The following piece was originally posted on Nordette Adams’ blog, The Urban Mother’s Book of Prayers on May 30. She has graciously given permission to repost it here.
This is the photo I saw when I visited NOLA.com today. The caption says that a distraught woman is being carried after learning that a seven-year-old girl was shot during a birthday celebration (for a 10-year-old boy) “just before 6 p.m. on Tuesday, May 29, 2012. ” A girl, age 5, and a woman, 33, both died, and the birthday boy himself was grazed by bullets in the face and leg, according to the the Times Picayune, New Orleans’s primary newspaper. Early reports said that in total, five people had been shot, and you may read the full story at the Times Picayune/NOLA.com website. Since then, the death toll has risen.
The photo above unnerved me, but I still recognized that it illustrates one of the concerns of this blog, which is that mothers, wives, aunts, grandmothers–women who want their children and loved ones to survive–are repeatedly caught in the crossfire of rampant violence either as shooting victims themselves or through the loss. The photo, however, did not surprise me because I had already received a notice in email from WWL-TV reporting a “quintuple shooting.” According to WWL, the woman who died was Shawanna “Nonnie” Pierce, mother of three. She was not part of the birthday party; she was on her way to return a rental car.
In the this video , a woman shouts, “Enough is enough!” Who would disagree with her? Coincidentally, the family celebrating the birthday party were interviewed on television just a few years ago during an anti-crime rally calling for an end to the violence. Members said they hoped the rallies worked because something had to be done to stop the violence.
According to WWL, three people died and in total, nine were shot. From the station’s written account, here are some quotes:
“It’s time to end it. Enough is enough,” said Doris Stewart, the victims’ great aunt. “One baby dead, one laying in the hospital trying to survive.”

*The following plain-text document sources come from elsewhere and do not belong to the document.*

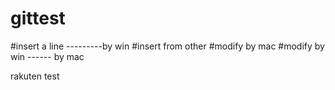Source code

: # gittest

#insert a line
---------by win
#insert from other
#modify by mac
#modify by win
------ by mac

rakuten test
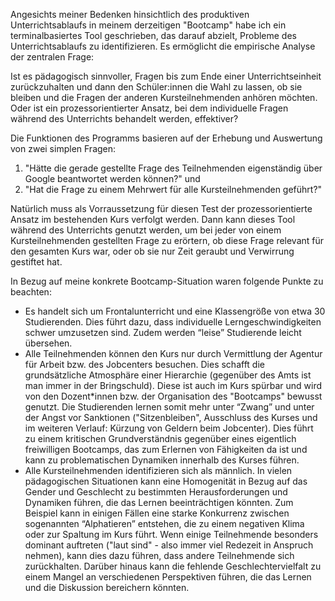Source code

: Angesichts meiner Bedenken hinsichtlich des produktiven Unterrichtsablaufs in meinem derzeitigen "Bootcamp"
habe ich ein terminalbasiertes Tool geschrieben, das darauf abzielt, Probleme des Unterrichtsablaufs zu identifizieren.
Es ermöglicht die empirische Analyse der zentralen Frage:

Ist es pädagogisch sinnvoller, Fragen bis zum Ende einer Unterrichtseinheit zurückzuhalten und dann den Schüler:innen die Wahl zu lassen,
ob sie bleiben und die Fragen der anderen Kursteilnehmenden anhören möchten. Oder ist ein prozessorientierter Ansatz,
bei dem individuelle Fragen während des Unterrichts behandelt werden, effektiver?

Die Funktionen des Programms basieren auf der Erhebung und Auswertung von zwei simplen Fragen:

1. "Hätte die gerade gestellte Frage des Teilnehmenden eigenständig über Google beantwortet werden können?" und
2. "Hat die Frage zu einem Mehrwert für alle Kursteilnehmenden geführt?"

Natürlich muss als Vorraussetzung für diesen Test der prozessorientierte Ansatz im bestehenden Kurs verfolgt werden.
Dann kann dieses Tool während des Unterrichts genutzt werden, um bei jeder von einem Kursteilnehmenden gestellten Frage zu erörtern,
ob diese Frage relevant für den gesamten Kurs war, oder ob sie nur Zeit geraubt und Verwirrung gestiftet hat.

In Bezug auf meine konkrete Bootcamp-Situation waren folgende Punkte zu beachten:

- Es handelt sich um Frontalunterricht und eine Klassengröße von etwa 30 Studierenden. Dies führt dazu, dass individuelle
Lerngeschwindigkeiten schwer umzusetzen sind. Zudem werden “leise” Studierende leicht übersehen.
- Alle Teilnehmenden können den Kurs nur durch Vermittlung der Agentur für Arbeit bzw. des Jobcenters besuchen.
Dies schafft die grundsätzliche Atmosphäre einer Hierarchie (gegenüber des Amts ist man immer in der Bringschuld).
Diese ist auch im Kurs spürbar und wird von den Dozent*innen bzw. der Organisation des "Bootcamps" bewusst genutzt.
Die Studierenden lernen somit mehr unter “Zwang” und unter der Angst vor Sanktionen ("Sitzenbleiben",
Ausschluss des Kurses und im weiteren Verlauf: Kürzung von Geldern beim Jobcenter). Dies führt zu einem kritischen
Grundverständnis gegenüber eines eigentlich freiwilligen Bootcamps, das zum Erlernen von Fähigkeiten da ist und kann
zu problematischen Dynamiken innerhalb des Kurses führen.
- Alle Kursteilnehmenden identifizieren sich als männlich. In vielen pädagogischen Situationen kann eine Homogenität
in Bezug auf das Gender und Geschlecht zu bestimmten Herausforderungen und Dynamiken führen, die das Lernen beeinträchtigen
könnten. Zum Beispiel kann in einigen Fällen eine starke Konkurrenz zwischen sogenannten “Alphatieren” entstehen, die zu einem
negativen Klima oder zur Spaltung im Kurs führt. Wenn einige Teilnehmende besonders dominant auftreten ("laut sind" - also
immer viel Redezeit in Anspruch nehmen), kann dies dazu führen, dass andere Teilnehmende sich zurückhalten. Darüber hinaus
kann die fehlende Geschlechtervielfalt zu einem Mangel an verschiedenen Perspektiven führen, die das Lernen und die Diskussion
bereichern könnten.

The mayor and police chief reacted with fury.
“Clearly the cowardice of these shooters must be and will be overcome by the will of the people of New Orleans. We do know that unfortunately when young children are hurt, people do come forward quick, and they come forward with good information,” Chief Ronal Serpas said.
“Both the chief and the commissioner and I and everybody else are calling on everybody who was out here. We’ve got to find these guys, and we’ve got to end this violence in the city of New Orleans,” said Mayor Mitch Landrieu.
The birthday party incident was the last of four shootings on a terribly violent day:
The picture to the left shows Brianna Allen, the 5-year-old who died. She had recently graduated from kindergarten. Brianna’s grandmother also mourns a son who was recently buried.
In other sad news, the City of Chicago experienced a plague of violence over the Memorial Day weekend. There, 40 people were shot and 11 are dead. Mayor Rahm Emmanuel said that there area a “set of economic issues” … and “a set of cultural issues” that feed into the violence that “we are not talking about.” I would say that this is also true in New Orleans, although I know some people get offended when anyone brings up the cultural issues that hurt rather than help. Perhaps we will soon be fed up enough with the cultural issues that factor into our destruction to talk about and address them with power and determination.